Task statement :: Could you find every line in the records below that contains the word "Bearer" and copy it?

Information supplied ::
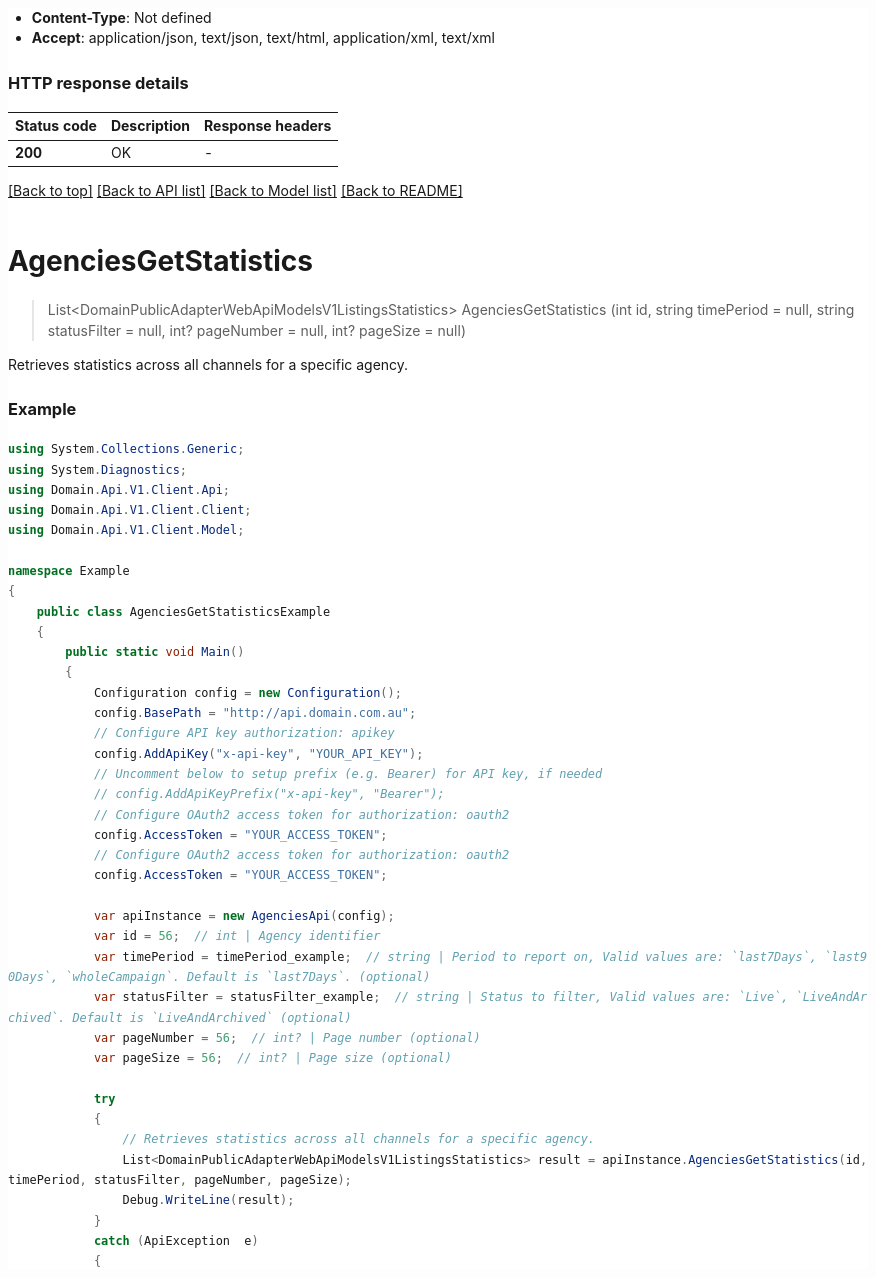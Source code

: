  - **Content-Type**: Not defined
 - **Accept**: application/json, text/json, text/html, application/xml, text/xml

### HTTP response details
| Status code | Description | Response headers |
|-------------|-------------|------------------|
| **200** | OK |  -  |

[[Back to top]](#) [[Back to API list]](../README.md#documentation-for-api-endpoints) [[Back to Model list]](../README.md#documentation-for-models) [[Back to README]](../README.md)

<a name="agenciesgetstatistics"></a>
# **AgenciesGetStatistics**
> List&lt;DomainPublicAdapterWebApiModelsV1ListingsStatistics&gt; AgenciesGetStatistics (int id, string timePeriod = null, string statusFilter = null, int? pageNumber = null, int? pageSize = null)

Retrieves statistics across all channels for a specific agency.

### Example
```csharp
using System.Collections.Generic;
using System.Diagnostics;
using Domain.Api.V1.Client.Api;
using Domain.Api.V1.Client.Client;
using Domain.Api.V1.Client.Model;

namespace Example
{
    public class AgenciesGetStatisticsExample
    {
        public static void Main()
        {
            Configuration config = new Configuration();
            config.BasePath = "http://api.domain.com.au";
            // Configure API key authorization: apikey
            config.AddApiKey("x-api-key", "YOUR_API_KEY");
            // Uncomment below to setup prefix (e.g. Bearer) for API key, if needed
            // config.AddApiKeyPrefix("x-api-key", "Bearer");
            // Configure OAuth2 access token for authorization: oauth2
            config.AccessToken = "YOUR_ACCESS_TOKEN";
            // Configure OAuth2 access token for authorization: oauth2
            config.AccessToken = "YOUR_ACCESS_TOKEN";

            var apiInstance = new AgenciesApi(config);
            var id = 56;  // int | Agency identifier
            var timePeriod = timePeriod_example;  // string | Period to report on, Valid values are: `last7Days`, `last90Days`, `wholeCampaign`. Default is `last7Days`. (optional) 
            var statusFilter = statusFilter_example;  // string | Status to filter, Valid values are: `Live`, `LiveAndArchived`. Default is `LiveAndArchived` (optional) 
            var pageNumber = 56;  // int? | Page number (optional) 
            var pageSize = 56;  // int? | Page size (optional) 

            try
            {
                // Retrieves statistics across all channels for a specific agency.
                List<DomainPublicAdapterWebApiModelsV1ListingsStatistics> result = apiInstance.AgenciesGetStatistics(id, timePeriod, statusFilter, pageNumber, pageSize);
                Debug.WriteLine(result);
            }
            catch (ApiException  e)
            {
```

Response to this exercise ::
            // Uncomment below to setup prefix (e.g. Bearer) for API key, if needed
            // config.AddApiKeyPrefix("x-api-key", "Bearer");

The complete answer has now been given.